On 10/7/2022 1:59 AM, Frank Schilder wrote:
Hi Igor,

I suspect there is something wrong with the data reported. These OSDs 
are only 50-60% used. For example:

ID    CLASS     WEIGHT       REWEIGHT  SIZE     RAW USE DATA      
OMAP     META      AVAIL    %USE   VAR   PGS STATUS     TYPE NAME
   29       ssd      0.09099   1.00000   93 GiB    49 GiB    17 GiB   
16 GiB    15 GiB   44 GiB  52.42  1.91  104 up                      
osd.29
   44       ssd      0.09099   1.00000   93 GiB    50 GiB    23 GiB   
10 GiB    16 GiB   43 GiB  53.88  1.96  121 up                      
osd.44
   58       ssd      0.09099   1.00000   93 GiB    49 GiB    16 GiB   
15 GiB    18 GiB   44 GiB  52.81  1.92  123 up                      
osd.58
  984       ssd      0.09099   1.00000   93 GiB    57 GiB    26 GiB   
13 GiB    17 GiB   37 GiB  60.81  2.21  133 up                      
osd.984

Yes, these drives are small, but it should be possible to find 1M 
more. It sounds like some stats data/counters are 
incorrect/corrupted. Is it possible to run an fsck on a bluestore 
device to have it checked for that? Any idea how an incorrect 
utilisation might come about?

I will look into starting these OSDs individually. This will be a bit 
of work as our deployment method is to start/stop all OSDs sharing 
the same disk simultaneously (OSDs are grouped by disk). If one fails 
all others also go down. Its for simplifying disk management and this 
debugging is a new use case we never needed before.

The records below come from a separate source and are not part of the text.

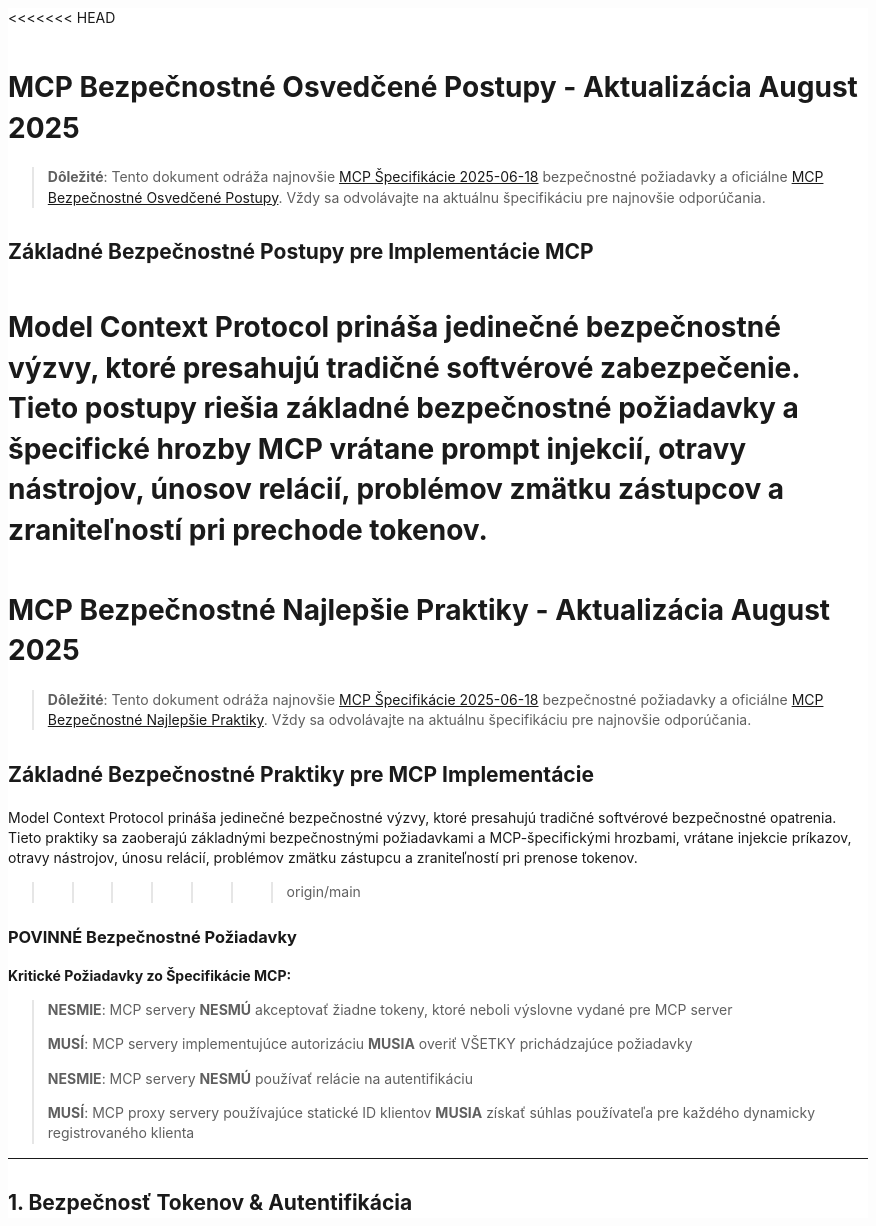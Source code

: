 
<<<<<<< HEAD
# MCP Bezpečnostné Osvedčené Postupy - Aktualizácia August 2025

> **Dôležité**: Tento dokument odráža najnovšie [MCP Špecifikácie 2025-06-18](https://spec.modelcontextprotocol.io/specification/2025-06-18/) bezpečnostné požiadavky a oficiálne [MCP Bezpečnostné Osvedčené Postupy](https://modelcontextprotocol.io/specification/2025-06-18/basic/security_best_practices). Vždy sa odvolávajte na aktuálnu špecifikáciu pre najnovšie odporúčania.

## Základné Bezpečnostné Postupy pre Implementácie MCP

Model Context Protocol prináša jedinečné bezpečnostné výzvy, ktoré presahujú tradičné softvérové zabezpečenie. Tieto postupy riešia základné bezpečnostné požiadavky a špecifické hrozby MCP vrátane prompt injekcií, otravy nástrojov, únosov relácií, problémov zmätku zástupcov a zraniteľností pri prechode tokenov.
=======
# MCP Bezpečnostné Najlepšie Praktiky - Aktualizácia August 2025

> **Dôležité**: Tento dokument odráža najnovšie [MCP Špecifikácie 2025-06-18](https://spec.modelcontextprotocol.io/specification/2025-06-18/) bezpečnostné požiadavky a oficiálne [MCP Bezpečnostné Najlepšie Praktiky](https://modelcontextprotocol.io/specification/2025-06-18/basic/security_best_practices). Vždy sa odvolávajte na aktuálnu špecifikáciu pre najnovšie odporúčania.

## Základné Bezpečnostné Praktiky pre MCP Implementácie

Model Context Protocol prináša jedinečné bezpečnostné výzvy, ktoré presahujú tradičné softvérové bezpečnostné opatrenia. Tieto praktiky sa zaoberajú základnými bezpečnostnými požiadavkami a MCP-špecifickými hrozbami, vrátane injekcie príkazov, otravy nástrojov, únosu relácií, problémov zmätku zástupcu a zraniteľností pri prenose tokenov.
>>>>>>> origin/main

### **POVINNÉ Bezpečnostné Požiadavky**

**Kritické Požiadavky zo Špecifikácie MCP:**

> **NESMIE**: MCP servery **NESMÚ** akceptovať žiadne tokeny, ktoré neboli výslovne vydané pre MCP server  
> 
> **MUSÍ**: MCP servery implementujúce autorizáciu **MUSIA** overiť VŠETKY prichádzajúce požiadavky  
>  
> **NESMIE**: MCP servery **NESMÚ** používať relácie na autentifikáciu  
>
> **MUSÍ**: MCP proxy servery používajúce statické ID klientov **MUSIA** získať súhlas používateľa pre každého dynamicky registrovaného klienta  

---

## 1. **Bezpečnosť Tokenov & Autentifikácia**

Thanks for your help at this late hour!

Best regards,
=================
Frank Schilder
AIT Risø Campus
Bygning 109, rum S14

________________________________________
From: Igor Fedotov <igor.fedotov@xxxxxxxx>
Sent: 07 October 2022 00:37:34
To: Frank Schilder; ceph-users@xxxxxxx
Cc: Stefan Kooman
Subject: Re:  OSD crashes during upgrade mimic->octopus

Hi Frank,

the abort message "bluefs enospc" indicates lack of free space for
additional bluefs space allocations which prevents osd from startup.

  From the following log line one can see that bluefs needs ~1M more
space while the total available one is approx 622M. the problem is that
bluefs needs continuous(!) 64K chunks though. Which apparently aren't
available due to high disk fragmentation.

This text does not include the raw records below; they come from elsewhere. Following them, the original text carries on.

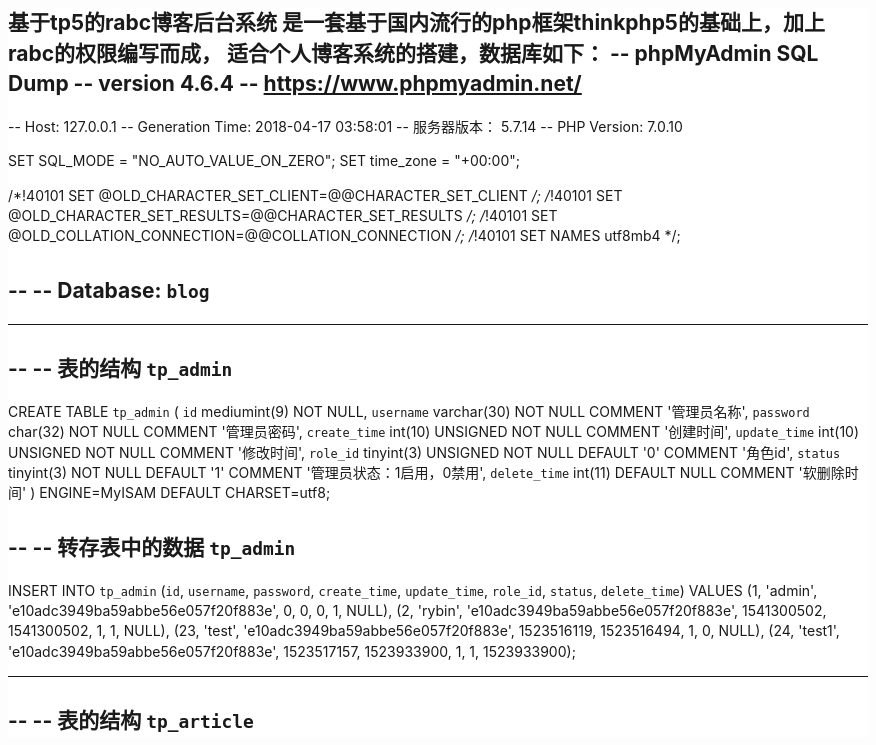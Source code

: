 基于tp5的rabc博客后台系统
是一套基于国内流行的php框架thinkphp5的基础上，加上rabc的权限编写而成，
适合个人博客系统的搭建，数据库如下：
-- phpMyAdmin SQL Dump
-- version 4.6.4
-- https://www.phpmyadmin.net/
--
-- Host: 127.0.0.1
-- Generation Time: 2018-04-17 03:58:01
-- 服务器版本： 5.7.14
-- PHP Version: 7.0.10

SET SQL_MODE = "NO_AUTO_VALUE_ON_ZERO";
SET time_zone = "+00:00";


/*!40101 SET @OLD_CHARACTER_SET_CLIENT=@@CHARACTER_SET_CLIENT */;
/*!40101 SET @OLD_CHARACTER_SET_RESULTS=@@CHARACTER_SET_RESULTS */;
/*!40101 SET @OLD_COLLATION_CONNECTION=@@COLLATION_CONNECTION */;
/*!40101 SET NAMES utf8mb4 */;

--
-- Database: `blog`
--

-- --------------------------------------------------------

--
-- 表的结构 `tp_admin`
--

CREATE TABLE `tp_admin` (
  `id` mediumint(9) NOT NULL,
  `username` varchar(30) NOT NULL COMMENT '管理员名称',
  `password` char(32) NOT NULL COMMENT '管理员密码',
  `create_time` int(10) UNSIGNED NOT NULL COMMENT '创建时间',
  `update_time` int(10) UNSIGNED NOT NULL COMMENT '修改时间',
  `role_id` tinyint(3) UNSIGNED NOT NULL DEFAULT '0' COMMENT '角色id',
  `status` tinyint(3) NOT NULL DEFAULT '1' COMMENT '管理员状态：1启用，0禁用',
  `delete_time` int(11) DEFAULT NULL COMMENT '软删除时间'
) ENGINE=MyISAM DEFAULT CHARSET=utf8;

--
-- 转存表中的数据 `tp_admin`
--

INSERT INTO `tp_admin` (`id`, `username`, `password`, `create_time`, `update_time`, `role_id`, `status`, `delete_time`) VALUES
(1, 'admin', 'e10adc3949ba59abbe56e057f20f883e', 0, 0, 0, 1, NULL),
(2, 'rybin', 'e10adc3949ba59abbe56e057f20f883e', 1541300502, 1541300502, 1, 1, NULL),
(23, 'test', 'e10adc3949ba59abbe56e057f20f883e', 1523516119, 1523516494, 1, 0, NULL),
(24, 'test1', 'e10adc3949ba59abbe56e057f20f883e', 1523517157, 1523933900, 1, 1, 1523933900);

-- --------------------------------------------------------

--
-- 表的结构 `tp_article`
--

      -4> 2022-10-06T23:22:49.267+0200 7f669d129700 -1
bluestore(/var/lib/ceph/osd/ceph-16) allocate_bluefs_freespace failed to
allocate on 0x110000 min_size 0x110000 > allocated total 0x30000
bluefs_shared_alloc_size 0x10000 allocated 0x30000 available 0x 25134000

To double check the above root cause analysis it would be helpful to get
ceph-bluestore-tool's free_dump command output - small chances there is
a bug in allocator which "misses" some long enough chunks. But given
disk space utilization (>90%) and pretty small disk size this is
unlikely IMO.

So to work around the issue and bring OSD up you should either expand
the main device for OSD or add standalone DB volume.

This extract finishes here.